Perkembangan Fisik Remaja
Menurut Imran (1998) masa remaja diawali dengan masa pubertas, yaitu
masa terjadinya perubahan-perubahan fisik (meliputi penampilan fisik seperti
bentuk tubuh dan proporsi tubuh) dan fungsi fisiologis (kematangan organ-organ
seksual). Perubahan fisik yang terjadi pada masa pubertas ini merupakan
peristiwa yang paling penting, berlangsung cepat, drastis, tidak beraturan dan
terjadi pada sisitem reproduksi. Hormon-hormon mulai diproduksi dan
mempengaruhi organ reproduksi untuk memulai siklus reproduksi serta mempengaruhi
terjadinya perubahan tubuh. Perubahan tubuh ini disertai dengan perkembangan
bertahap dari karakteristik seksual primer dan karakteristik seksual sekunder.

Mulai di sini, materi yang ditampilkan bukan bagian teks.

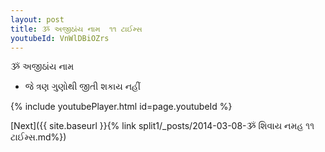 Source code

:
 ```yaml
---
layout: post
title: ૐ અજીઠાંય નામ  ૧૧ ટાઈમ્સ
youtubeId: VnWlDBiOZrs
---
```

 
 
 ૐ અજીઠાંય નામ   
 
 -  જે ત્રણ ગુણોથી જીતી શકાય નહીં 
 
  
 
  
 
 
 
 
 
 


{% include youtubePlayer.html id=page.youtubeId %}
 
[Next]({{ site.baseurl }}{% link  split1/_posts/2014-03-08-ૐ શિવાય નમહ ૧૧ ટાઈમ્સ.md%})
 
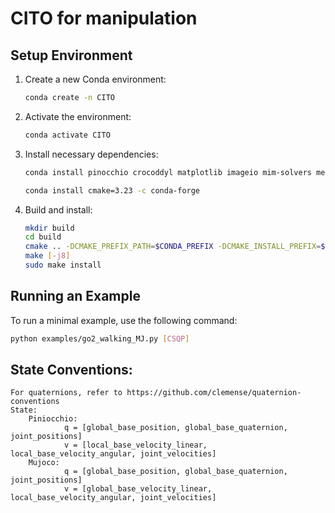 # CITO for manipulation

## Setup Environment

1. Create a new Conda environment:
    ```bash
    conda create -n CITO
    ```
   
2. Activate the environment:
    ```bash
    conda activate CITO
    ```

3. Install necessary dependencies:
    ```bash
    conda install pinocchio crocoddyl matplotlib imageio mim-solvers meshcat-python=0.3.0 mujoco==3.2.0 -c conda-forge

    conda install cmake=3.23 -c conda-forge
    ```
4. Build and install:
   ```bash
   mkdir build
   cd build
   cmake .. -DCMAKE_PREFIX_PATH=$CONDA_PREFIX -DCMAKE_INSTALL_PREFIX=$CODNA_PREFIX -DCMAKE_BUILD_TYPE=Release
   make [-j8]
   sudo make install 
    ```

## Running an Example

To run a minimal example, use the following command:

```bash
python examples/go2_walking_MJ.py [CSQP]
```
## State Conventions:
    For quaternions, refer to https://github.com/clemense/quaternion-conventions
    State:
        Piniocchio:
                q = [global_base_position, global_base_quaternion, joint_positions]
                v = [local_base_velocity_linear, local_base_velocity_angular, joint_velocities]
        Mujoco:
                q = [global_base_position, global_base_quaternion, joint_positions]
                v = [global_base_velocity_linear, local_base_velocity_angular, joint_velocities]
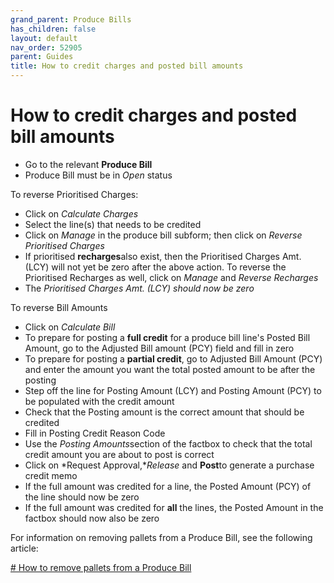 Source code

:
 ```yaml
---
grand_parent: Produce Bills
has_children: false
layout: default
nav_order: 52905
parent: Guides
title: How to credit charges and posted bill amounts
---
```


# How to credit charges and posted bill amounts

* Go to the relevant **Produce Bill**
* Produce Bill must be in *Open* status




To reverse Prioritised Charges:

* Click on *Calculate Charges*
* Select the line(s) that needs to be credited
* Click on *Manage* in the produce bill subform; then click on *Reverse Prioritised Charges*
* If prioritised **recharges**also exist, then the Prioritised Charges Amt. (LCY) will not yet be zero after the above action. To reverse the Prioritised Recharges as well, click on *Manage* and *Reverse Recharges*
* The *Prioritised Charges Amt. (LCY) should now be zero*




To reverse Bill Amounts

* Click on *Calculate Bill*
* To prepare for posting a **full credit** for a produce bill line's Posted Bill Amount, go to the Adjusted Bill amount (PCY) field and fill in zero
* To prepare for posting a **partial credit**, go to Adjusted Bill Amount (PCY) and enter the amount you want the total posted amount to be after the posting
* Step off the line for Posting Amount (LCY) and Posting Amount (PCY) to be populated with the credit amount
* Check that the Posting amount is the correct amount that should be credited
* Fill in Posting Credit Reason Code
* Use the *Posting Amounts*section of the factbox to check that the total credit amount you are about to post is correct
* Click on *Request Approval,**Release* and **Post**to generate a purchase credit memo
* If the full amount was credited for a line, the Posted Amount (PCY) of the line should now be zero
* If the full amount was credited for **all** the lines, the Posted Amount in the factbox should now also be zero




For information on removing pallets from a Produce Bill, see the following article:


[# How to remove pallets from a Produce Bill](https://linc.freshdesk.com/en/support/solutions/articles/8000097816) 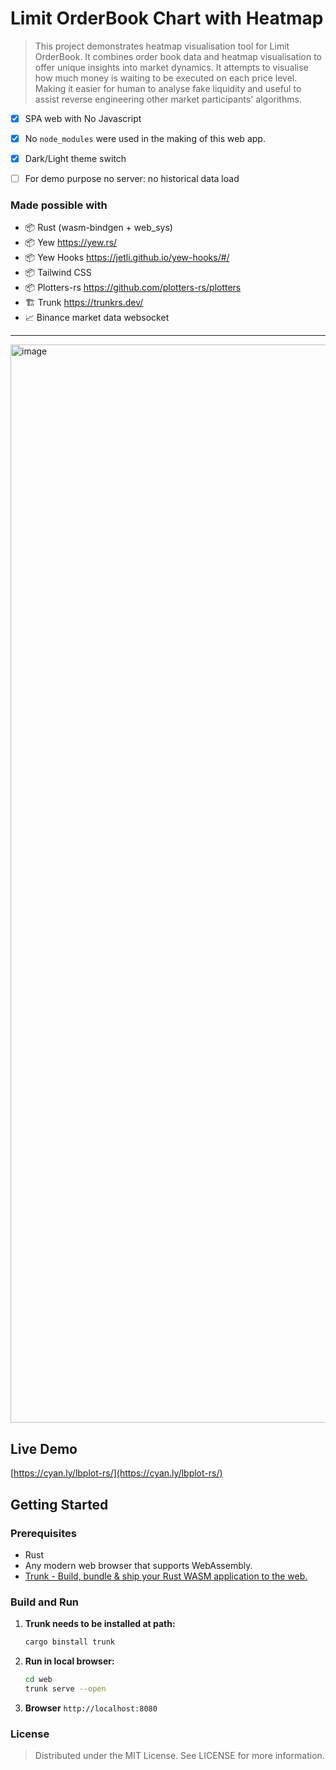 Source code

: # Limit OrderBook Chart with Heatmap


> This project demonstrates heatmap visualisation tool for Limit OrderBook. It combines order book data and heatmap visualisation to offer unique insights into market dynamics. It attempts to visualise how much money is waiting to be executed on each price level. Making it easier for human to analyse fake liquidity and useful to assist reverse engineering other market participants' algorithms. 

- [x] SPA web with No Javascript
- [x] No `node_modules` were used in the making of this web app.
- [x] Dark/Light theme switch
- [ ] For demo purpose no server: no historical data load


### Made possible with

- 📦 Rust (wasm-bindgen + web_sys)
- 📦 Yew https://yew.rs/
- 📦 Yew Hooks https://jetli.github.io/yew-hooks/#/
- 📦 Tailwind CSS
- 📦 Plotters-rs https://github.com/plotters-rs/plotters
- 🏗 Trunk https://trunkrs.dev/
- 📈 Binance market data websocket

---


<img width="1725" alt="image" src="https://github.com/cyanly/lbplot-rs/assets/5181446/5605bca0-57bc-416f-a48e-d65fae58a00d">




## Live Demo

[https://cyan.ly/lbplot-rs/](https://cyan.ly/lbplot-rs/)

## Getting Started

### Prerequisites

- Rust
- Any modern web browser that supports WebAssembly.
- [Trunk - Build, bundle & ship your Rust WASM application to the web.](https://github.com/trunk-rs/trunk)

### Build and Run

1. **Trunk needs to be installed at path:**

   ```bash
   cargo binstall trunk
   ```

2. **Run in local browser:**
   ```bash
   cd web
   trunk serve --open
   ```

3. **Browser** `http://localhost:8080`

### License
> Distributed under the MIT License. See LICENSE for more information.
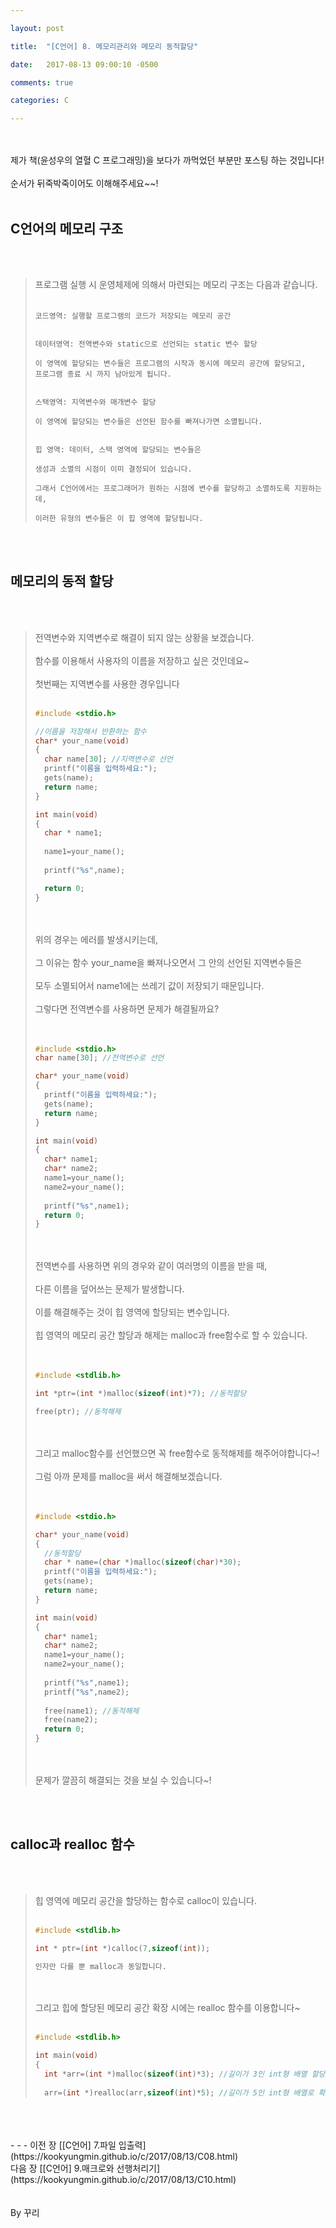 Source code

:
 ```yaml
---

layout: post

title:  "[C언어] 8. 메모리관리와 메모리 동적할당"

date:   2017-08-13 09:00:10 -0500

comments: true

categories: C

---
```




<br>
<br>
제가 책(윤성우의 열혈 C 프로그래밍)을 보다가 까먹었던 부분만 포스팅 하는 것입니다!
<br>
<br>
순서가 뒤죽박죽이어도 이해해주세요~~!
<br>
<br>

## C언어의 메모리 구조 

<br>
<br>

>프로그램 실행 시 운영체제에 의해서 마련되는 메모리 구조는 다음과 같습니다.
><br>
><br>
>
>```
>코드영역: 실행할 프로그램의 코드가 저장되는 메모리 공간
>
>
>데이터영역: 전역변수와 static으로 선언되는 static 변수 할당
>
>이 영역에 할당되는 변수들은 프로그램의 시작과 동시에 메모리 공간에 할당되고,
>프로그램 종료 시 까지 남아있게 됩니다.
>
>
>스택영역: 지역변수와 매개변수 할당
>
>이 영역에 할당되는 변수들은 선언된 함수를 빠져나가면 소멸됩니다.
>
>
>힙 영역: 데이터, 스택 영역에 할당되는 변수들은
> 
>생성과 소멸의 시점이 이미 결정되어 있습니다.
>
>그래서 C언어에서는 프로그래머가 원하는 시점에 변수를 할당하고 소멸하도록 지원하는데,
>
>이러한 유형의 변수들은 이 힙 영역에 할당됩니다.
>```

<br>
<br>

## 메모리의 동적 할당

<br>
<br>

>전역변수와 지역변수로 해결이 되지 않는 상황을 보겠습니다.
><br>
><br>
>함수를 이용해서 사용자의 이름을 저장하고 싶은 것인데요~
><br>
><br>
>첫번째는 지역변수를 사용한 경우입니다
><br>
><br>
>
>```C++
>#include <stdio.h>
>
>//이름을 저장해서 반환하는 함수
>char* your_name(void)
>{
>	char name[30]; //지역변수로 선언
>	printf("이름을 입력하세요:");
>	gets(name);
>	return name;
>}
>
>int main(void)
>{
>	char * name1;
>	
>	name1=your_name();
>	
>	printf("%s",name);
>
>	return 0;
>}
>```
>
><br>
><br>
>위의 경우는 에러를 발생시키는데,
><br>
><br>
>그 이유는 함수 your_name을 빠져나오면서 그 안의 선언된 지역변수들은
><br>
><br>
>모두 소멸되어서 name1에는 쓰레기 값이 저장되기 때문입니다.
><br>
><br>
>그렇다면 전역변수를 사용하면 문제가 해결될까요?
><br>
><br>
><br>
>
>```C++
>#include <stdio.h>
>char name[30]; //전역변수로 선언
>
>char* your_name(void)
>{
>	printf("이름을 입력하세요:");
>	gets(name);
>	return name;
>}
>
>int main(void)
>{
>	char* name1;
>	char* name2;
>	name1=your_name();
>	name2=your_name();
>	
>	printf("%s",name1);
>	return 0;
>}
>```
>
><br>
><br>
>전역변수를 사용하면 위의 경우와 같이 여러명의 이름을 받을 때,
><br>
><br>
>다른 이름을 덮어쓰는 문제가 발생합니다.
><br>
><br>
>이를 해결해주는 것이 힙 영역에 할당되는 변수입니다.
><br>
><br>
>힙 영역의 메모리 공간 할당과 해제는 malloc과 free함수로 할 수 있습니다.
><br>
><br>
><br>
>
>```C++
>#include <stdlib.h>
>
>int *ptr=(int *)malloc(sizeof(int)*7); //동적할당
>
>free(ptr); //동적해제
>```
>
><br>
><br>
>그리고 malloc함수를 선언했으면 꼭 free함수로 동적해제를 해주어야합니다~!
><br>
><br>
>그럼 아까 문제를 malloc을 써서 해결해보겠습니다.
><br>
><br>
><br>
>
>```C++
>#include <stdio.h>
>
>char* your_name(void)
>{
>	//동적할당
>	char * name=(char *)malloc(sizeof(char)*30);
>	printf("이름을 입력하세요:");
>	gets(name);
>	return name;
>}
>
>int main(void)
>{
>	char* name1;
>	char* name2;
>	name1=your_name();
>	name2=your_name();
>	
>	printf("%s",name1);
>	printf("%s",name2);
>	
>	free(name1); //동적해제
>	free(name2);
>	return 0;
>}
>```
>
><br>
><br>
>문제가 깔끔히 해결되는 것을 보실 수 있습니다~!

<br>
<br>

## calloc과 realloc 함수
<br>
<br>


>힙 영역에 메모리 공간을 할당하는 함수로 calloc이 있습니다.
><br>
><br>
>
>```C++
>#include <stdlib.h>
>
>int * ptr=(int *)calloc(7,sizeof(int));
>
>인자만 다를 뿐 malloc과 동일합니다.
>```
>
><br>
><br>
>그리고 힙에 할당된 메모리 공간 확장 시에는 realloc 함수를 이용합니다~
><br>
><br>
>
>```C++
>#include <stdlib.h>
>
>int main(void)
>{
>	int *arr=(int *)malloc(sizeof(int)*3); //길이가 3인 int형 배열 할당
>	
>	arr=(int *)realloc(arr,sizeof(int)*5); //길이가 5인 int형 배열로 확장
>```


	




<br>
<br>
<br>
- - -
이전 장 [[C언어] 7.파일 입출력](https://kookyungmin.github.io/c/2017/08/13/C08.html)
<br>
다음 장 [[C언어] 9.매크로와 선행처리기](https://kookyungmin.github.io/c/2017/08/13/C10.html)
<br>
<br>
<br>
By 꾸리
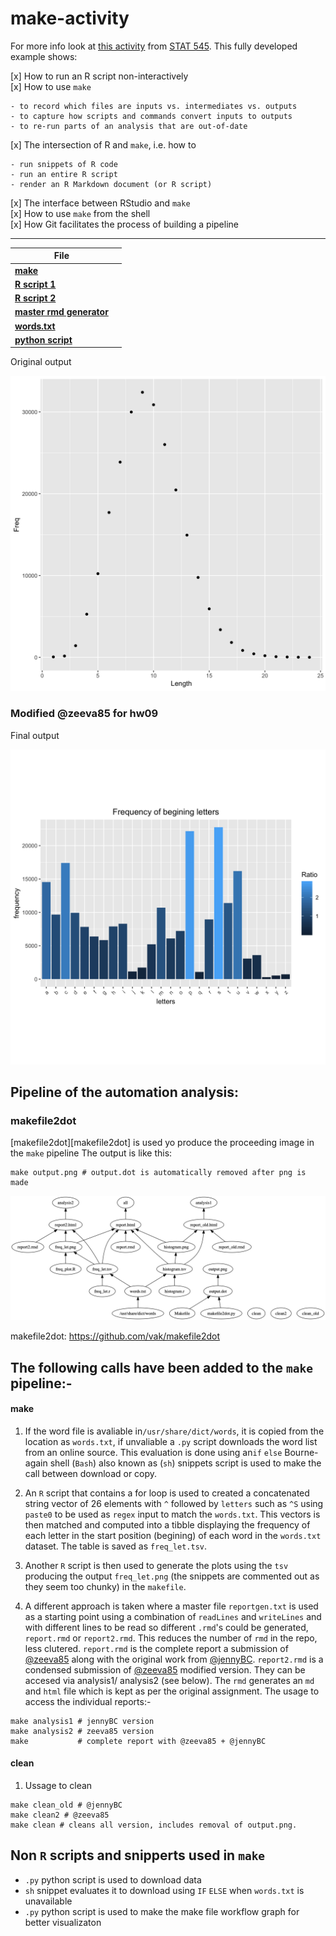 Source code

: make-activity
=============
For more info look at [this activity](http://stat545-ubc.github.io/automation04_make-activity.html) from [STAT 545](http://stat545-ubc.github.io). This fully developed example shows:

  [x] How to run an R script non-interactively  
  [x] How to use `make`  
  
    - to record which files are inputs vs. intermediates vs. outputs
    - to capture how scripts and commands convert inputs to outputs
    - to re-run parts of an analysis that are out-of-date  
  [x] The intersection of R and `make`, i.e. how to  
  
    - run snippets of R code
    - run an entire R script
    - render an R Markdown document (or R script)
  
  [x] The interface between RStudio and `make`  
  [x] How to use `make` from the shell  
  [x] How Git facilitates the process of building a pipeline
  
------------------------------------
File                        |  | 
----------------------------|------|
[**make**](https://github.com/STAT545-UBC-students/hw09-zeeva85/blob/master/Makefile)|
[**R script 1**](https://github.com/STAT545-UBC-students/hw09-zeeva85/blob/master/freq_let.R)|
[**R script 2**](https://github.com/STAT545-UBC-students/hw09-zeeva85/blob/master/freq_plot.R)|
[**master rmd generator**](https://github.com/STAT545-UBC-students/hw09-zeeva85/blob/master/reportgen.txt)|
[**words.txt**](https://raw.githubusercontent.com/STAT545-UBC-students/hw09-zeeva85/master/words.txt)|
[**python script**](https://github.com/STAT545-UBC-students/hw09-zeeva85/blob/master/download.py)|



Original output

![*Fig. 1* A histogram of English word lengths](histogram.png)


### Modified @zeeva85 for hw09

Final output

![*Fig. 1* A histogram of letter usage in the begining of the each word](freq_let.png) 


## Pipeline of the automation analysis:
### makefile2dot
[makefile2dot][makefile2dot] is used yo produce the proceeding image in the `make` pipeline
The output is like this:

```
make output.png # output.dot is automatically removed after png is made
```

![](output.png)

makefile2dot: https://github.com/vak/makefile2dot


## The following calls have been added to the `make` pipeline:-

#### make

1. If the word file is avaliable in`/usr/share/dict/words`, it is copied from the location as `words.txt`, if unvaliable a `.py` script downloads the word list from an online source. This evaluation is done using an`if` `else` Bourne-again shell (`Bash`) also known as (`sh`) snippets script is used to make the call between download or copy.

2. An `R` script that contains a for loop is used to created a concatenated string vector of 26 elements with `^` followed by `letters` such as `^S` using `paste0` to be used as `regex` input to match the `words.txt`. This vectors is then matched and computed into a tibble displaying the frequency of each letter in the start position (begining) of each word in the `words.txt` dataset. The table is saved as `freq_let.tsv`.

3. Another `R` script is then used to generate the plots using the `tsv` producing the output `freq_let.png` (the snippets are commented out as they seem too chunky) in the `makefile`.

4. A different approach is taken where a master file `reportgen.txt` is used as a starting point using a combination of `readLines` and `writeLines` and with different lines to be read so different `.rmd`'s could be generated, `report.rmd` or `report2.rmd`. This reduces the number of `rmd` in the repo, less clutered. `report.rmd` is the complete report a submission of [@zeeva85][@zeeva85] along with the original work from [@jennyBC][@jennyBC]. `report2.rmd` is a condensed submission of [@zeeva85][@zeeva85] modified version. They can be accesed via analysis1/ analysis2 (see below). The `rmd` generates an `md` and `html` file which is kept as per the original assignment. The usage to access the individual reports:-

```
make analysis1 # jennyBC version 
make analysis2 # zeeva85 version
make           # complete report with @zeeva85 + @jennyBC 

```

[@jennyBC]: https://github.com/STAT545-UBC/make-activity
[@zeeva85]: https://github.com/STAT545-UBC-students/hw09-zeeva85

#### clean

1. Ussage to clean 

```
make clean_old # @jennyBC
make clean2 # @zeeva85
make clean # cleans all version, includes removal of output.png.

```

## Non `R` scripts and snipperts used in `make`
- `.py` python script is used to download data
-  `sh` snippet evaluates it to download using `IF` `ELSE` when `words.txt` is unavailable
- `.py` python script is used to make the make file workflow graph for better visualizaton
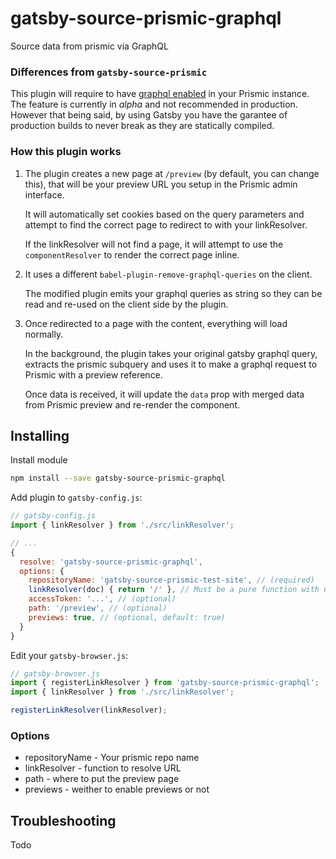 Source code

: # gatsby-source-prismic-graphql

Source data from prismic via GraphQL

### Differences from `gatsby-source-prismic`

This plugin will require to have [graphql enabled](https://prismic.io/blog/graphql-api-alpha-release) in your Prismic instance. The feature is currently in _alpha_ and not recommended in production. However that being said, by using Gatsby you have the garantee of production builds to never break as they are statically compiled.

### How this plugin works

1. The plugin creates a new page at `/preview` (by default, you can change this), that will be your preview URL you setup in the Prismic admin interface.
   
   It will automatically set cookies based on the query parameters and attempt to find the correct page to redirect to with your linkResolver.
   
   If the linkResolver will not find a page, it will attempt to use the `componentResolver` to render the correct page inline.

2. It uses a different `babel-plugin-remove-graphql-queries` on the client.

   The modified plugin emits your graphql queries as string so they can be read and re-used on the client side by the plugin.

3. Once redirected to a page with the content, everything will load normally.

   In the background, the plugin takes your  original gatsby graphql query, extracts the prismic subquery and uses it to make a graphql request to Prismic with a preview reference.
   
   Once data is received, it will update the `data` prop with merged data from Prismic preview and re-render the component.

## Installing

Install module

```bash
npm install --save gatsby-source-prismic-graphql
```

Add plugin to `gatsby-config.js`:

```js
// gatsby-config.js
import { linkResolver } from './src/linkResolver';

// ...
{
  resolve: 'gatsby-source-prismic-graphql',
  options: {
    repositoryName: 'gatsby-source-prismic-test-site', // (required)
    linkResolver(doc) { return '/' }, // Must be a pure function with no references
    accessToken: '...', // (optional)
    path: '/preview', // (optional)
    previews: true, // (optional, default: true)
  }
}
```

Edit your `gatsby-browser.js`:
```js
// gatsby-browser.js
import { registerLinkResolver } from 'gatsby-source-prismic-graphql';
import { linkResolver } from './src/linkResolver';

registerLinkResolver(linkResolver);
```

### Options

 * repositoryName - Your prismic repo name
 * linkResolver - function to resolve URL
 * path - where to put the preview page
 * previews - weither to enable previews or not

## Troubleshooting

Todo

Karakteristik seksual primer mencakup perkembangan organ-organ reproduksi,
sedangkan karakteristik seksual sekunder mencakup perubahan dalam bentuk tubuh
sesuai dengan jenis kelamin misalnya, pada remaja putri ditandai dengan
menarche (menstruasi pertama), tumbuhnya rambut-rambut pubis, pembesaran buah
dada, pinggul, sedangkan pada remaja putra mengalami pollutio (mimpi basah
pertama), pembesaran suara, tumbuh rambut-rambut pubis, tumbuh rambut pada
bagian tertentu seperti di dada, di kaki, kumis dan sebagainya.
Menurut Mussen dkk., (1979) sekitar dua tahun pertumbuhan berat dan
tinggi badan mengikuti perkembangan kematangan seksual remaja. Anak remaja
putri mulai mengalami pertumbuhan tubuh pada usia rata-rata 8-9 tahun, dan
mengalami menarche rata-rata
pada usia 12 tahun. Pada anak remaja putra mulai menunjukan perubahan tubuh
pada usia sekitar 10-11 tahun, sedangkan perubahan suara terjadi pada usia 13
tahun (Katchadurian, 1989). Penyebab terjadi makin awalnya tanda-tanda
pertumbuhan ini diperkirakan karena faktor gizi yang semakin baik, rangsangan
dari lingkungan, iklim, dan faktor sosio-ekonomi (Sarwono, dalam JEN, 1998).
Pada masa pubertas, hormon-hormon yang mulai berfungsi selain
menyebabkan perubahan fisik/tubuh juga mempengaruhi dorongan seks remaja.
Menurut Bourgeois dan Wolfish (1994) remaja mulai merasakan dengan jelas
meningkatnya dorongan seks dalam dirinya, misalnya muncul ketertarikan dengan
orang lain dan keinginan untuk mendapatkan kepuasan seksual.
Selama masa remaja, perubahan tubuh ini akan semakin mencapai
keseimbangan yang sifatnya individual. Di akhir masa remaja, ukuran tubuh
remaja sudah mencapai bentuk akhirnya dan sistem reproduksi sudah mencapai
kematangan secara fisiologis, sebelum akhirnya nanti mengalami penurunan fungsi
pada saat awal masa lanjut usia (Myles dkk, 1993). Sebagai akibat proses
kematangan sistem reproduksi ini, seorang remaja sudah dapat menjalankan fungsi
prokreasinya, artinya sudah dapat mempunyai keturunan. Meskipun demikian, hal
ini tidak berarti bahwa remaja sudah mampu bereproduksi dengan aman secara
fisik. Menurut PKBI (1984) secara fisik, usia reproduksi sehat untuk wanita
adalah antara 20 – 30 tahun. Faktor yang mempengaruhinya ada bermacam-macam .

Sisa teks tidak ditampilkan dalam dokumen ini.